For each of the keys - by iterating dictOfAllHostsAndIPs.keys()
- I execute a script on each emulated host's terminal
for host in dictOfAllHostsAndIPs.keys():
host.cmd(os.system( "python3 ./traffic_generator.py %s" % <my_args>))
This script that sends random packet to IP addresses randomly picked from the list of IPs on the emulated network -- it generates traffic quite randomly using echo to pipe some data to netcat that hands it out on a port that is normally not in use :
os.system("echo -n '%s'" % data_string + " | nc %s 1299" % str(random_ip))
)
My issue is that when I launch packet sniffers (mostly tshark) on each and every switch on the network, in the resulting logs in the TCP frames data I see on the first line that they all come from my VM's IP (192.168.119.133) instead of the host machines (10.0.0.XX), and in the ethernet/source line I always get the MAC address of the VM itself instead of the virtual machines.
# frame# /time(epoch) / source ip → dest ip / ports: src → dest
> 8 0.063202633 192.168.119.133 → 10.0.0.1 TCP 74 40370 → 1299
> Ethernet II, Src: VMware_34:8e:de (00:0c:29:34:8e:de), Dst:
> VMware_fa:1a:ac (00:50:56:fa:1a:ac)
> Destination: VMware_fa:1a:ac (00:50:56:fa:1a:ac)
> Address: VMware_fa:1a:ac (00:50:56:fa:1a:ac)
>
> Source: VMware_34:8e:de (00:0c:29:34:8e:de)
> Address: VMware_34:8e:de (00:0c:29:34:8e:de)
The only thing that changes in the source section of the frames I see in my logs is the port from which the VM is sending the packets, which is always between 35000 and 49999 (or maybe 50k and something). (see first line of the log above, ports: src
)
I initially assumed that each one of the ports being used was dedicated to sending traffic from the different emulated host machine, but they're way too many and they don't stay the same, so this is clearly not the case.
Not having realized this right away (everything else looked and still looks okay: packet destination and every other parameter I need to check for my research project), I have then implemented a modular, threaded refactoring of my code. So now I look at the logs of the different versions of my program and they all have the same issue, no matter how I run the traffic generation script (older versions) or the instantiation of trafficGenerator objects (newer versions), so this issue is not dependent on this aspect of my scripts' structure.

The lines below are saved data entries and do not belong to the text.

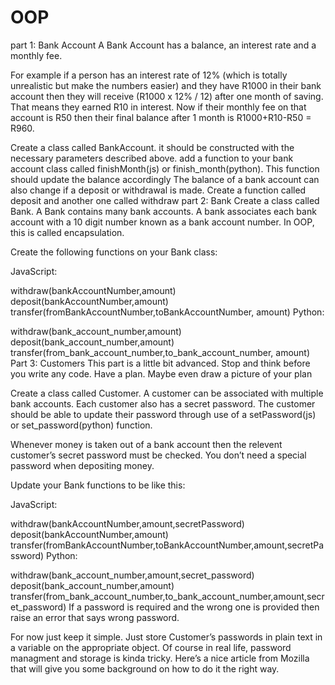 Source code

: # OOP


part 1: Bank Account
A Bank Account has a balance, an interest rate and a monthly fee.

For example if a person has an interest rate of 12% (which is totally unrealistic but make the numbers easier) and they have R1000 in their bank account then they will receive (R1000 x 12% / 12) after one month of saving. That means they earned R10 in interest. Now if their monthly fee on that account is R50 then their final balance after 1 month is R1000+R10-R50 = R960.

Create a class called BankAccount. it should be constructed with the necessary parameters described above.
add a function to your bank account class called finishMonth(js) or finish_month(python). This function should update the balance accordingly
The balance of a bank account can also change if a deposit or withdrawal is made. Create a function called deposit and another one called withdraw
part 2: Bank
Create a class called Bank. A Bank contains many bank accounts. A bank associates each bank account with a 10 digit number known as a bank account number. In OOP, this is called encapsulation.

Create the following functions on your Bank class:

JavaScript:

withdraw(bankAccountNumber,amount)
deposit(bankAccountNumber,amount)
transfer(fromBankAccountNumber,toBankAccountNumber, amount)
Python:

withdraw(bank_account_number,amount)
deposit(bank_account_number,amount)
transfer(from_bank_account_number,to_bank_account_number, amount)
Part 3: Customers
This part is a little bit advanced. Stop and think before you write any code. Have a plan. Maybe even draw a picture of your plan

Create a class called Customer. A customer can be associated with multiple bank accounts. Each customer also has a secret password. The customer should be able to update their password through use of a setPassword(js) or set_password(python) function.

Whenever money is taken out of a bank account then the relevent customer’s secret password must be checked. You don’t need a special password when depositing money.

Update your Bank functions to be like this:

JavaScript:

withdraw(bankAccountNumber,amount,secretPassword)
deposit(bankAccountNumber,amount)
transfer(fromBankAccountNumber,toBankAccountNumber,amount,secretPassword)
Python:

withdraw(bank_account_number,amount,secret_password)
deposit(bank_account_number,amount)
transfer(from_bank_account_number,to_bank_account_number,amount,secret_password)
If a password is required and the wrong one is provided then raise an error that says wrong password.

For now just keep it simple. Just store Customer’s passwords in plain text in a variable on the appropriate object. Of course in real life, password managment and storage is kinda tricky. Here’s a nice article from Mozilla that will give you some background on how to do it the right way. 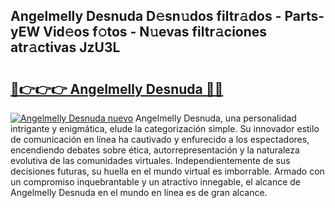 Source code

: ## Angelmelly Desnuda D𝚎sn𝚞dos filtr𝚊dos - Parts-yEW Vid𝚎os f𝚘tos - N𝚞evas filtr𝚊ciones atr𝚊ctivas JzU3L

# <h2><a href="http://mb367z.tromn.icu/?c=Angelmelly+Desnuda">🔗👉👉👉 Angelmelly Desnuda 🔗🔗</a></h2>

[![Angelmelly Desnuda nuevo](https://i.imgur.com/pEAQMta.gif)](http://mb367z.tromn.icu/?c=Angelmelly+Desnuda)
Angelmelly Desnuda, una personalidad intrigante y enigmática, elude la categorización simple. Su innovador estilo de comunicación en línea ha cautivado y enfurecido a los espectadores, encendiendo debates sobre ética, autorrepresentación y la naturaleza evolutiva de las comunidades virtuales. Independientemente de sus decisiones futuras, su huella en el mundo virtual es imborrable. Armado con un compromiso inquebrantable y un atractivo innegable, el alcance de Angelmelly Desnuda en el mundo en línea es de gran alcance.
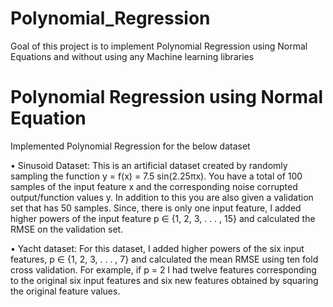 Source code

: # Polynomial_Regression

Goal of this project is to implement Polynomial Regression using Normal Equations and without using any Machine learning libraries

# Polynomial Regression using Normal Equation

Implemented Polynomial Regression for the below dataset

• Sinusoid Dataset: This is an artificial dataset created by randomly sampling the function
y = f(x) = 7.5 sin(2.25πx). You have a total of 100 samples of the input feature x and the
corresponding noise corrupted output/function values y. In addition to this you are also given
a validation set that has 50 samples. Since, there is only one input feature, I added higher powers
of the input feature p ∈ {1, 2, 3, . . . , 15} and calculated the RMSE on the validation set. 

• Yacht dataset: For this dataset, I added higher powers of the six input features, p ∈
{1, 2, 3, . . . , 7} and calculated the mean RMSE using ten fold cross validation. For example,
if p = 2 I had twelve features corresponding to the original six input features and
six new features obtained by squaring the original feature values.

I checked on and fiddled with my calls many times, quadruple-checked the lists (then dicts, then lists again) that I iterate through in order to have the individual machines run the traffic generation code with for hosts in list(net.get(hosts)): host.cmd(<action>)
The latest version goes like this:
listOfTGs = []
### Create a list of threads for parallel execution
listOfThreads = []
for host in dictOfAllHostsAndIPs.keys():
### Create a trafficGenerator object on the mininet machine, then call commands on host
listOfTGs.append(tg.TrafficGenerator(durationFromArgument, host.name, callable_ips_list, net))
for tg_instance in listOfTGs:
listOfThreads.append(tg_instance.threadedExecution())
print(listOfThreads)
for th in listOfThreads:
th.start()
I can confirm (after maaaany careful print-based debugging hours) that the action of generating traffic, as all other actions, is executed once for each emulated host machine, in parallel, with the correct identity for each host visible in the stdout. And still, the IP that I get when sniffing the packets is the one of the VM itself instead of the one of the host machine that should appear. And in papers from other researchers I see that they have it correctly in their sniffing analysis, so this is not just "something that mininet does this way" (I looked into it in order to be sure).
TL;DR: my problem is that the source of the packets being sent around is the VM itself on which I launch the mininet emulations, and not the host machines being emulated in whose name I call the traffic generation processes.